## What the task requires
The required result is the number of lines below that hold the word "title", stated without anything else.

──────── Material provided

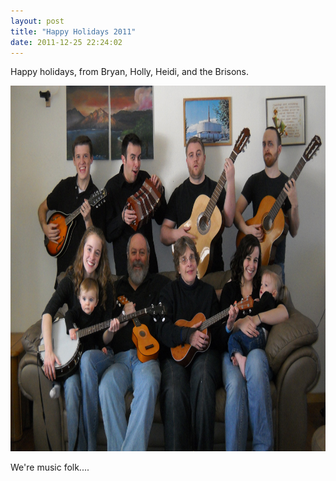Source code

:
 ```yaml
---
layout: post
title: "Happy Holidays 2011"
date: 2011-12-25 22:24:02
---
```


Happy holidays, from Bryan, Holly, Heidi, and the Brisons.

<div>
  <a href="http://bryanbraun.com/2011/12/25/happy-holidays-2011/brison-band/" rel="attachment wp-att-883"><img alt="" class="size-full wp-image-883" src="/sites/default/files/wp-content/uploads/Brison-Band.jpg" style="width: 780px; height: 585px;" title="Brison-Band" /></a><p>
    We're music folk....
  </p>
</div>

────────────────

## Result for this exercise
2